Sanders points out that this way of working changed over time as ‘I’d have been out of work if I stayed doing the same stuff I was doing in the 1960’s’.
In 1965 Stanley Kubrick called him onto the set of 2001: A Space Odyssey. ‘It was a wonderful brief from Kubrick – to do whatever I wanted to do. The only stipulation was that it could not be shown to anyone’. An ape head prop had been stolen from the set and that, along with other concerns, had made Kubrick cautious of people recording what he was doing. He took photographs himself, but didn’t like other cameras on the set.

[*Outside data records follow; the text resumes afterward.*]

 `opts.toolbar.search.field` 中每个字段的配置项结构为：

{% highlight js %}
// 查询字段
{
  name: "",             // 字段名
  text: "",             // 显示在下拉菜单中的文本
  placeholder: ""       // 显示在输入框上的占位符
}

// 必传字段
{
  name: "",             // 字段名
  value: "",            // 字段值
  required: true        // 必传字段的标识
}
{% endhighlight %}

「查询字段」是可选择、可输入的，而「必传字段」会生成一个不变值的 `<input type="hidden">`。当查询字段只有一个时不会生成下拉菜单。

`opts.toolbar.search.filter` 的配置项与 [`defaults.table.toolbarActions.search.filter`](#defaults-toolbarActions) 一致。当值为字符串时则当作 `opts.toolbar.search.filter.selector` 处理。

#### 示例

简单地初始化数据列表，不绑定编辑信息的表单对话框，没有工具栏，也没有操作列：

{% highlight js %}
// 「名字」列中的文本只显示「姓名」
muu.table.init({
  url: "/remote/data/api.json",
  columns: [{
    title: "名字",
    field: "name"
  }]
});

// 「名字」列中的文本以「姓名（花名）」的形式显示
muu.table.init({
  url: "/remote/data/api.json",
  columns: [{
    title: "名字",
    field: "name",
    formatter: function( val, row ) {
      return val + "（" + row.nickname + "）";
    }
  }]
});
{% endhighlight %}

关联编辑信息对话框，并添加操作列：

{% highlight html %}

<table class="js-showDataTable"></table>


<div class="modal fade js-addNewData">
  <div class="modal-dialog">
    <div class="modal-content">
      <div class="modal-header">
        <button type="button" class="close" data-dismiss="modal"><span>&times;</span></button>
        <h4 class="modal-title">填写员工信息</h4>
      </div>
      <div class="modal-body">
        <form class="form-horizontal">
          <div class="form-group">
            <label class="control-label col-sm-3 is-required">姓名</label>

Sanders would spend two days per week in the film studio amongst the huge sets, and then go back to his own studio to construct the artworks. These images are very powerful and Sanders’ use of collage is especially effective on images of the suited spacemen with their suits created in tin foil. Unfortunately this work was not published, although Sanders has transparencies of the artwork (which was how artwork was reproduced in pre digital days), but only 26 out of the larger number of pieces ultimately produced. Kubrick had a barn full of work on his estate and Sanders believes that they may all be stored there.
Conscious of the need for the lot illustrators to be improved, Sanders became involved with the Association of Illustrators initially to ensure that original artworks were returned to the artists once reproduced, ‘we wanted to make things better for us all’. As an AOI Committee Member he went on to represent the organisation in negotiations with the T.U.C., The Whitford Committee on Copyright, The Publishers Association, The Incorporated Practitioners in Advertising and The Board of Trade.
Still working today (‘If I’d been given access to a computer, that’s where I’d be’), recent commissions include painting interiors of people’s homes and a projected trilogy about his early life, including his return to London after the war.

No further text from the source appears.